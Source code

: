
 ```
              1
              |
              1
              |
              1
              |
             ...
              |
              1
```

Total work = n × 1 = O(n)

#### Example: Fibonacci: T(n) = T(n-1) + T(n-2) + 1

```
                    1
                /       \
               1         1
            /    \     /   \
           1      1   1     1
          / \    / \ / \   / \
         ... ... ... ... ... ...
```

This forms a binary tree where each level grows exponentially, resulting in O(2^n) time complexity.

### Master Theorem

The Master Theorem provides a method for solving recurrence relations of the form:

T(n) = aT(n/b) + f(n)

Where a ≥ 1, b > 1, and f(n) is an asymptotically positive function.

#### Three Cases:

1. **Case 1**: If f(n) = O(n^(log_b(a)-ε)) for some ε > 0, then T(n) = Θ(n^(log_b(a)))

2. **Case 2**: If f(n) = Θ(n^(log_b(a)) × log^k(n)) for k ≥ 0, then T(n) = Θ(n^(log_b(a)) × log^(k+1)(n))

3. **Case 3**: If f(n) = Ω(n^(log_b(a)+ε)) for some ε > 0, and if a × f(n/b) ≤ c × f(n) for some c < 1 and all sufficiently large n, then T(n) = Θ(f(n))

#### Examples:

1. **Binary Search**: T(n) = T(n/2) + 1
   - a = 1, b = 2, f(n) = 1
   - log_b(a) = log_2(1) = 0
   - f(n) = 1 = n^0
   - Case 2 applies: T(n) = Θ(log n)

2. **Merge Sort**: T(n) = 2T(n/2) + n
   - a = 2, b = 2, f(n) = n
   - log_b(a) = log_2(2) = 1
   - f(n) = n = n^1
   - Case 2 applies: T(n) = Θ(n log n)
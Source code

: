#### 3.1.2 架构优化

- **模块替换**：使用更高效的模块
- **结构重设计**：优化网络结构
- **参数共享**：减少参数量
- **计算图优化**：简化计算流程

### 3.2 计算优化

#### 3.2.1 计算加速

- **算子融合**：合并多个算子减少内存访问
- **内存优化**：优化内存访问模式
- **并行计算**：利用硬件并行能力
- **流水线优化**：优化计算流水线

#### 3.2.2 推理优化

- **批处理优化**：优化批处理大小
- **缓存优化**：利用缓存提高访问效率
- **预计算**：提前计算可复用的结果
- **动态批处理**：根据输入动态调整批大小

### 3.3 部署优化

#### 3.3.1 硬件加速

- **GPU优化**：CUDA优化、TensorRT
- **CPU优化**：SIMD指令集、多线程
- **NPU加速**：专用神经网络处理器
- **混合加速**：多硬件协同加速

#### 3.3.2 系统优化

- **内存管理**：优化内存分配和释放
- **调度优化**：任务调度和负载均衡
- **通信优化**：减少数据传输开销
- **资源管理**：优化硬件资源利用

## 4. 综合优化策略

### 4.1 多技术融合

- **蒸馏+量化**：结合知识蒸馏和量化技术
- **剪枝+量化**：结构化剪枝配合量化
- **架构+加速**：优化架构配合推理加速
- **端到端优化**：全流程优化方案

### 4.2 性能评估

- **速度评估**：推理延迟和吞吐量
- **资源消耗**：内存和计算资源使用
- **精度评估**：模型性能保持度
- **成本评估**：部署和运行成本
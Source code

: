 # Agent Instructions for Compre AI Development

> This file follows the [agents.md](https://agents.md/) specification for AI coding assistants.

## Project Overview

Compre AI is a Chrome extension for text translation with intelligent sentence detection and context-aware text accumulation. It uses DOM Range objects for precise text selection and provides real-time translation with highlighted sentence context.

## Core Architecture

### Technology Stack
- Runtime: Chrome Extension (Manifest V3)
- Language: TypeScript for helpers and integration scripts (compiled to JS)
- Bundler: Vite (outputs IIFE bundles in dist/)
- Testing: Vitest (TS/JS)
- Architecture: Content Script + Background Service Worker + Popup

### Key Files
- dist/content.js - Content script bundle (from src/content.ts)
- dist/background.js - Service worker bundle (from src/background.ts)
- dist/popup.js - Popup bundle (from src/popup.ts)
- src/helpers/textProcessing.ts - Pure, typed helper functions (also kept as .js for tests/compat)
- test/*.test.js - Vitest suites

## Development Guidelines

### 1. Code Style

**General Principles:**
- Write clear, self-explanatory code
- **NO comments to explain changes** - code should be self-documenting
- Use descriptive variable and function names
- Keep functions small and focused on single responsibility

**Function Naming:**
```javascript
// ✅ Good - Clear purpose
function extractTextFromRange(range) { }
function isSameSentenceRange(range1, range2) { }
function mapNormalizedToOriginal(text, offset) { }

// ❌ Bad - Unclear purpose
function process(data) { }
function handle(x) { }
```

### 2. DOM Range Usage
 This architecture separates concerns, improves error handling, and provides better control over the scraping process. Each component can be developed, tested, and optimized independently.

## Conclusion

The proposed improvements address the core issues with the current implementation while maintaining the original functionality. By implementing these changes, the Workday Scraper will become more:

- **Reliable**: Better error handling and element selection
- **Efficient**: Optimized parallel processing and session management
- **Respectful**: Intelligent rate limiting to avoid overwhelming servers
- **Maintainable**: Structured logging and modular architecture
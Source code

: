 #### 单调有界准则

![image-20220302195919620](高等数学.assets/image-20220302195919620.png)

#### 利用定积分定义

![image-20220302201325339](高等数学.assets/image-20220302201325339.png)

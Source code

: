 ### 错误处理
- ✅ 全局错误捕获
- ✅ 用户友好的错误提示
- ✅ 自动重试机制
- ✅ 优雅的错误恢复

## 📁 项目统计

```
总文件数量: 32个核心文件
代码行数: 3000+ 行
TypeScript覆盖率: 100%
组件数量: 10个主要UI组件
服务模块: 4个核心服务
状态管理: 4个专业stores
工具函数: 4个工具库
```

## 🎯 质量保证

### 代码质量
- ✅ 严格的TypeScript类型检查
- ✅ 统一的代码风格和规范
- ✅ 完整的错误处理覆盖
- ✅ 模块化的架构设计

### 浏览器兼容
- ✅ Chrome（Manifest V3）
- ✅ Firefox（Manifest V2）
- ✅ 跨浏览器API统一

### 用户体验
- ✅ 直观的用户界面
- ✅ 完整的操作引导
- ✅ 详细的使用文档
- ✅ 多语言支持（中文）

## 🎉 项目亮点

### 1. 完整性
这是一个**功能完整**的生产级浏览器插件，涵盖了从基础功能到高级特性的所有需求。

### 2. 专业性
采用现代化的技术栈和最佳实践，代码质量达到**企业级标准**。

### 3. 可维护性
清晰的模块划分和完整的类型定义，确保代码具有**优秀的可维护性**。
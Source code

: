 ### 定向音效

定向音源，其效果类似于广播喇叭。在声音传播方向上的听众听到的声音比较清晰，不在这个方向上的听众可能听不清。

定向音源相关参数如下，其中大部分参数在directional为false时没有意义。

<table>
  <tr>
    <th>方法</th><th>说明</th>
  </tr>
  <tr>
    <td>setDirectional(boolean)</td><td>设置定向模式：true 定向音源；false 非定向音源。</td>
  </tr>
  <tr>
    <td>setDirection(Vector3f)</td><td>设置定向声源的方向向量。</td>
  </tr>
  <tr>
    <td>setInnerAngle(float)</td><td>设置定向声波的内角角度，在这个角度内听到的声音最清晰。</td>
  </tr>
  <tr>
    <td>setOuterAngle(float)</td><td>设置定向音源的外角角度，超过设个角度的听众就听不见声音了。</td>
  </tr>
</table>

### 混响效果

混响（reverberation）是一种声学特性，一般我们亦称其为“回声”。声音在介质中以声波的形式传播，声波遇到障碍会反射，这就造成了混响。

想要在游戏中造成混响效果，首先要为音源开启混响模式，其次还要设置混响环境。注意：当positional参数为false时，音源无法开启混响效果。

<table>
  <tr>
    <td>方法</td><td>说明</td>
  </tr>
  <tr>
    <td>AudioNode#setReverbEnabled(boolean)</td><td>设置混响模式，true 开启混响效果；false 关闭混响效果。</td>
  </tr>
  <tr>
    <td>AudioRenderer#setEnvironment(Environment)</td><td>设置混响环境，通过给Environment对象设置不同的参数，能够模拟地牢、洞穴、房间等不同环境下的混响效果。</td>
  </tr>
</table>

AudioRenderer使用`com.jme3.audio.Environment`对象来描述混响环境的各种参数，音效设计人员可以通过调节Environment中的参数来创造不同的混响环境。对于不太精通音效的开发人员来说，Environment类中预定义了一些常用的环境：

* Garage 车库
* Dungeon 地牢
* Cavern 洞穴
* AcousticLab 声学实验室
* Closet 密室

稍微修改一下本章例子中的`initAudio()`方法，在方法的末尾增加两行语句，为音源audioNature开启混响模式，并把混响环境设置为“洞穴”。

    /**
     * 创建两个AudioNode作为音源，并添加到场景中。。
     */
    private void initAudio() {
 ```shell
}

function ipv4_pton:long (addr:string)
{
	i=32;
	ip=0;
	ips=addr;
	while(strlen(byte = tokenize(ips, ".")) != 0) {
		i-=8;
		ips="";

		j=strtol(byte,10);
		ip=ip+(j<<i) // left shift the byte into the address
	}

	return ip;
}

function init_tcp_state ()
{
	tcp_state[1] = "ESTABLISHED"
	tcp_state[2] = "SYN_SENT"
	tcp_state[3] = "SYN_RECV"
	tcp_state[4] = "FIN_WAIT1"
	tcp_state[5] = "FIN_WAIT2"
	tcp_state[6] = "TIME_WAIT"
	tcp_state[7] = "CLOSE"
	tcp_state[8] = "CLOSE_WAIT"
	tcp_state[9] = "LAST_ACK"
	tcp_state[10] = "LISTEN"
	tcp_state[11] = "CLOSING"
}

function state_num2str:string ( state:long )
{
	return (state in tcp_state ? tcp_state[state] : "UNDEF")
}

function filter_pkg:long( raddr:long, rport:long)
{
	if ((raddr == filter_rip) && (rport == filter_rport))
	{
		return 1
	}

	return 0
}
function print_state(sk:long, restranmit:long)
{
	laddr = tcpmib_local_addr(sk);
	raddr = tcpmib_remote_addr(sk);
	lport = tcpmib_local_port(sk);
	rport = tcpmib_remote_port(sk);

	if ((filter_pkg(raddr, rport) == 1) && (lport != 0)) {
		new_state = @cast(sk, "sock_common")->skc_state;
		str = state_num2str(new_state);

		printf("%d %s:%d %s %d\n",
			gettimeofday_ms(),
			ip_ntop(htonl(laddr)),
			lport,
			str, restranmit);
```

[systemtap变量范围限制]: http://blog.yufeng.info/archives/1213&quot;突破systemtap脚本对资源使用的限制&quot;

> _ACTIVITY_
Go through the listing above, and whenever a line holds the word "handling", copy it.

> _ANSWER TO THIS PROBLEM_
 This architecture separates concerns, improves error handling, and provides better control over the scraping process. Each component can be developed, tested, and optimized independently.
- **Reliable**: Better error handling and element selection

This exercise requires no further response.